Delayed Diagnosis of Thyroid Cancer
A significant percentage of women and many men will develop a thyroid nodule over their lifetime. Nodules may be diagnosed during a routine physical examination for an enlarged thyroid, known as goiter, or by chance during an imaging study ordered to investigate other medical issues. Unfortunately, many thyroid nodules will go unnoticed by both the patient and their physician.
The vast majority of thyroid nodules are harmless. If caught early, even cancerous nodules can be surgically removed with little long-term threat to the patient. But for some, thyroid nodules can represent potentially harmful cancer which can lead to the unfortunate loss of life.
Once a thyroid nodule is identified, we rely on our doctors to take the required steps to find out whether the nodule is harmless, potentially cancerous, or cancer.
When a primary care physician encounters a patient with a thyroid nodule, they should follow a systematic approach to rule-out cancer and make sure the patient receives proper diagnosis and treatment. The critical question to answer for any patient with a thyroid nodule is whether to perform a biopsy of the nodule, called a fine need aspiration (FNA). During a FNA, a needle is used to draw cells from a thyroid nodule. These cells are submitted to a laboratory for evaluation by a pathologist trained in the microscopic detection of cancer and other diseases.

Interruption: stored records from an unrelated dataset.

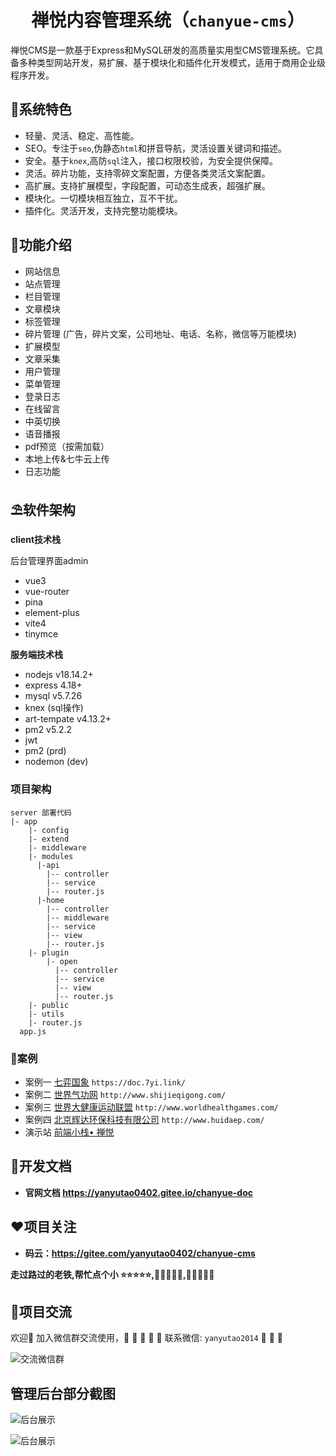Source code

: # <center>禅悦内容管理系统（`chanyue-cms`）</center>

禅悦CMS是一款基于Express和MySQL研发的高质量实用型CMS管理系统。它具备多种类型网站开发，易扩展、基于模块化和插件化开发模式，适用于商用企业级程序开发。

## 🌈系统特色

* 轻量、灵活、稳定、高性能。
* SEO。专注于`seo`,伪静态`html`和拼音导航，灵活设置关键词和描述。
* 安全。基于`knex`,高防`sql`注入，接口权限校验，为安全提供保障。
* 灵活。碎片功能，支持零碎文案配置，方便各类灵活文案配置。
* 高扩展。支持扩展模型，字段配置，可动态生成表，超强扩展。
* 模块化。一切模块相互独立，互不干扰。
* 插件化。灵活开发，支持完整功能模块。

## 🚧功能介绍

* 网站信息
* 站点管理
* 栏目管理
* 文章模块
* 标签管理
* 碎片管理 (广告，碎片文案，公司地址、电话、名称，微信等万能模块)
* 扩展模型
* 文章采集
* 用户管理
* 菜单管理
* 登录日志
* 在线留言
* 中英切换
* 语音播报
* pdf预览（按需加载）
* 本地上传&七牛云上传
* 日志功能

## ⛱️软件架构

**client技术栈**

后台管理界面admin

* vue3
* vue-router
* pina
* element-plus
* vite4
* tinymce
  
**服务端技术栈**

* nodejs v18.14.2+
* express 4.18+
* mysql v5.7.26
* knex (sql操作)
* art-tempate v4.13.2+
* pm2   v5.2.2
* jwt  
* pm2 (prd)
* nodemon (dev)
  
### 项目架构

```
server 部署代码
|- app
    |- config
    |- extend 
    |- middleware 
    |- modules
      |-api 
        |-- controller
        |-- service
        |-- router.js
      |-home 
        |-- controller
        |-- middleware
        |-- service
        |-- view
        |-- router.js
    |- plugin 
        |- open
          |-- controller
          |-- service
          |-- view
          |-- router.js
    |- public
    |- utils
    |- router.js
  app.js
  ```

### 🍅️案例

* 案例一 [七弈国象](https://doc.7yi.link/) `https://doc.7yi.link/`
* 案例二 [世界气功网](http://www.shijieqigong.com/) `http://www.shijieqigong.com/`
* 案例三 [世界大健康运动联盟](http://www.worldhealthgames.com/) `http://www.worldhealthgames.com/`
* 案例四 [北京辉达环保科技有限公司](http://www.huidaep.com/) `http://www.huidaep.com/`
* 演示站 [前端小栈• 禅悦](http://chanyue.zhanhongzhu.top/)

## 👵开发文档

* **官网文档 <https://yanyutao0402.gitee.io/chanyue-doc>**

## ❤️项目关注

* **码云：<https://gitee.com/yanyutao0402/chanyue-cms>**

 **走过路过的老铁,帮忙点个小 ⭐⭐⭐⭐⭐,🤝🤝🤝🤝🤝,🙏🙏🙏🙏🙏**

## 👴项目交流

 欢迎💝
 加入微信群交流使用，🧒 👧 👱  🧔 👴
 联系微信: `yanyutao2014` 🍇 🍋 🍌

![交流微信群](https://gitee.com/yanyutao0402/chanyue-cms/raw/master/server/app/public/template/default/img/wechat-group.jpg)

## 管理后台部分截图

![后台展示](https://gitee.com/yanyutao0402/chanyue-cms/raw/master/server/app/public/template/default/img/info.png)

![后台展示](https://gitee.com/yanyutao0402/chanyue-cms/raw/master/server/app/public/template/default/img/article.png)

Not every patient with a thyroid nodule needs an FNA with its related emotional and physical costs. Nevertheless, patients rely on their physicians to determine when the risk of a thyroid nodule being cancer is high enough to justify the performance of an FNA.

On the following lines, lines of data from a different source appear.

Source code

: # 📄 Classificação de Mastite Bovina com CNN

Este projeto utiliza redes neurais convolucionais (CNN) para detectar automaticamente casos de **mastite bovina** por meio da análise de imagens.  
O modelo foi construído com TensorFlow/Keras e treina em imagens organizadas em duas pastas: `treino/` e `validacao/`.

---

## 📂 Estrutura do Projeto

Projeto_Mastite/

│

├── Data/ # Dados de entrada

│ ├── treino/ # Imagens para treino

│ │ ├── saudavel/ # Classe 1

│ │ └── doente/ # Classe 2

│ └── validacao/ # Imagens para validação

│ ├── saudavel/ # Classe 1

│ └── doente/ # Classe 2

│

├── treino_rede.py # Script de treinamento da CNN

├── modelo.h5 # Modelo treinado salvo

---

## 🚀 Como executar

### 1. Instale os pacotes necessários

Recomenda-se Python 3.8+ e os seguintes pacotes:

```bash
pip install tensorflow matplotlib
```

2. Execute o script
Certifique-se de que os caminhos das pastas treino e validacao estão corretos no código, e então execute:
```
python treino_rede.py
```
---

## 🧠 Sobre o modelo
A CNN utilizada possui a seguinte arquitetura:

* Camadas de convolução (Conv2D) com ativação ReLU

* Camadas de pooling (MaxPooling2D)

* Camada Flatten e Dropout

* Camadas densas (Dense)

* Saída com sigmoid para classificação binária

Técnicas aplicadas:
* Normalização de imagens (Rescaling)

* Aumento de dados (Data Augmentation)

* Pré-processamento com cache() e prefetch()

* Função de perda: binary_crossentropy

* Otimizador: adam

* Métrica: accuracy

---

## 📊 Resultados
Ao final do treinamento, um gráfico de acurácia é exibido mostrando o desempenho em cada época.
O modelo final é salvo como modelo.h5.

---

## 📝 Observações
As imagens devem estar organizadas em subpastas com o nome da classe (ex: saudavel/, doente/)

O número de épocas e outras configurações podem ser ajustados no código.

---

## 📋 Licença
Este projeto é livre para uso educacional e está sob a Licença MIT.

Investigating the Case of a Delayed Diagnosis of Thyroid Cancer –The Duty of Care for Evaluation of a Thyroid Nodule
When investigating a lawsuit based on a delayed diagnosis of thyroid cancer, we must determine whether a physician had a “duty” to perform testing necessary to make the diagnosis. Physicians confronted with a patient who has a newly identifying thyroid nodule are expected to meet this duty by taking specific steps which doctors in our community recognize as essential steps to investigate the possibility of thyroid cancer:
Obtain a History and Physical Examination Specific to the Risk of Thyroid Cancer:
- History: First, a physician evaluating a patient with a thyroid nodule should obtain a detailed medical history, including answers to the following questions:
- How long has the patient noticed the nodule?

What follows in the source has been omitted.